Monday, 11 March 2019

The Growing Exuviae Collection

It's been a few years now since I decided to start an exuviae collection of the dragonflies and damselflies that I encounter. At first, I didn't really know that much about them but with the help of the 'Field Guide to the Larvae and Exuviae of British Dragonflies' by Steve Cham which is a must for anyone interested in this side of Odonata, and many hours out in the field identifying the different species exuviae, I like to feel that I am now at the stage whereby I can identify the majority of exuviae I find. There are; however, a number of tricky damselflies which are quite problematic to identify but hopefully with practise and experience, I will slowly gain a better knowledge in this area.

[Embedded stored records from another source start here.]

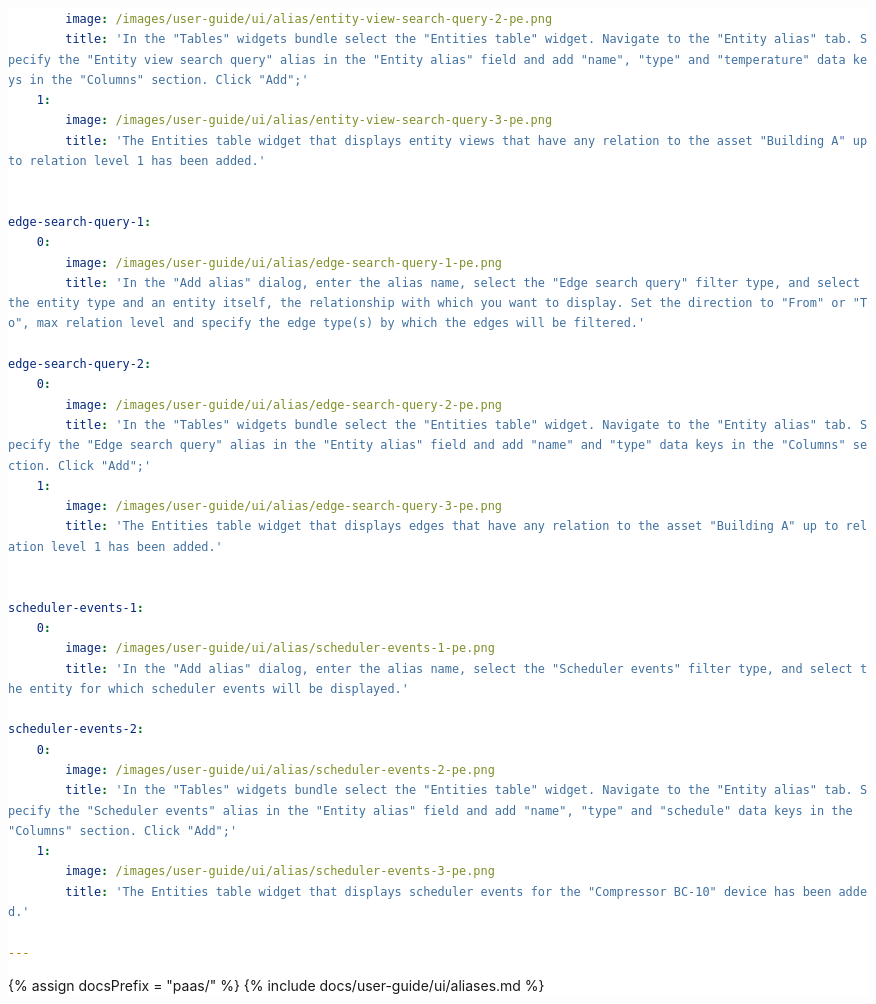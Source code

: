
 ```yaml
        image: /images/user-guide/ui/alias/entity-view-search-query-2-pe.png
        title: 'In the "Tables" widgets bundle select the "Entities table" widget. Navigate to the "Entity alias" tab. Specify the "Entity view search query" alias in the "Entity alias" field and add "name", "type" and "temperature" data keys in the "Columns" section. Click "Add";'
    1:
        image: /images/user-guide/ui/alias/entity-view-search-query-3-pe.png
        title: 'The Entities table widget that displays entity views that have any relation to the asset "Building A" up to relation level 1 has been added.'


edge-search-query-1:
    0:
        image: /images/user-guide/ui/alias/edge-search-query-1-pe.png
        title: 'In the "Add alias" dialog, enter the alias name, select the "Edge search query" filter type, and select the entity type and an entity itself, the relationship with which you want to display. Set the direction to "From" or "To", max relation level and specify the edge type(s) by which the edges will be filtered.'

edge-search-query-2:
    0:
        image: /images/user-guide/ui/alias/edge-search-query-2-pe.png
        title: 'In the "Tables" widgets bundle select the "Entities table" widget. Navigate to the "Entity alias" tab. Specify the "Edge search query" alias in the "Entity alias" field and add "name" and "type" data keys in the "Columns" section. Click "Add";'
    1:
        image: /images/user-guide/ui/alias/edge-search-query-3-pe.png
        title: 'The Entities table widget that displays edges that have any relation to the asset "Building A" up to relation level 1 has been added.'


scheduler-events-1:
    0:
        image: /images/user-guide/ui/alias/scheduler-events-1-pe.png
        title: 'In the "Add alias" dialog, enter the alias name, select the "Scheduler events" filter type, and select the entity for which scheduler events will be displayed.'

scheduler-events-2:
    0:
        image: /images/user-guide/ui/alias/scheduler-events-2-pe.png
        title: 'In the "Tables" widgets bundle select the "Entities table" widget. Navigate to the "Entity alias" tab. Specify the "Scheduler events" alias in the "Entity alias" field and add "name", "type" and "schedule" data keys in the "Columns" section. Click "Add";'
    1:
        image: /images/user-guide/ui/alias/scheduler-events-3-pe.png
        title: 'The Entities table widget that displays scheduler events for the "Compressor BC-10" device has been added.'

---
```


{% assign docsPrefix = "paas/" %}
{% include docs/user-guide/ui/aliases.md %}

Most of the exuviae have been found by myself with recent additions last year being Brilliant and Downy Emerald, Southern Migrant Hawker, Brown Hawker and Ruddy Darter. I am also hopeful this year that I can somehow locally add Black tailed Skimmer, Red eyed and Small red eyed Damselfly exuviae to the collection if I spend enough time at the correct time of year looking in likely areas. I have also over the past couple of years been sent in the post Red veined Darter, Scarce Emerald Damselfly and Common Clubtail by fellow enthusiast Jon Mee and despite the distance in the post, the exuviae have always been received in excellent condition. I have spent many hours at home studying and photographing the exuviae which can be seen by clicking on the 'My Website' tab at the top of the page and I hope that they will come in useful to others when identifying any unknown exuviae they find. I always find it very rewarding when searching through the reeds and vegetation for exuviae and then you find one. I like to remember the story that has unfolded there as the nymph has crawled up the stem or reed and over time, sometimes hours, has transformed from a water dweller to a master of the skies. The golden reward that has been left behind to otherwise blow away in the wind. They are packed full of detail with each species having their own distinguishable features which can be learnt through time and practise. The main reason other than collecting them obviously confirming that breeding has taken place. With the season only a few weeks away now, I can't wait to get back out there with the camera to study and photograph the dragonflies and damselflies... but my eyes will also be on the ever lookout for any exuviae in excellent condition to add to the growing collection.
 




The Exuviae Collection... So Far


8 comments:

  1. No wonder you get such cracking photo's. Thats where you have the advantage over me I can't do that with birds eggs. Good hunting Marc.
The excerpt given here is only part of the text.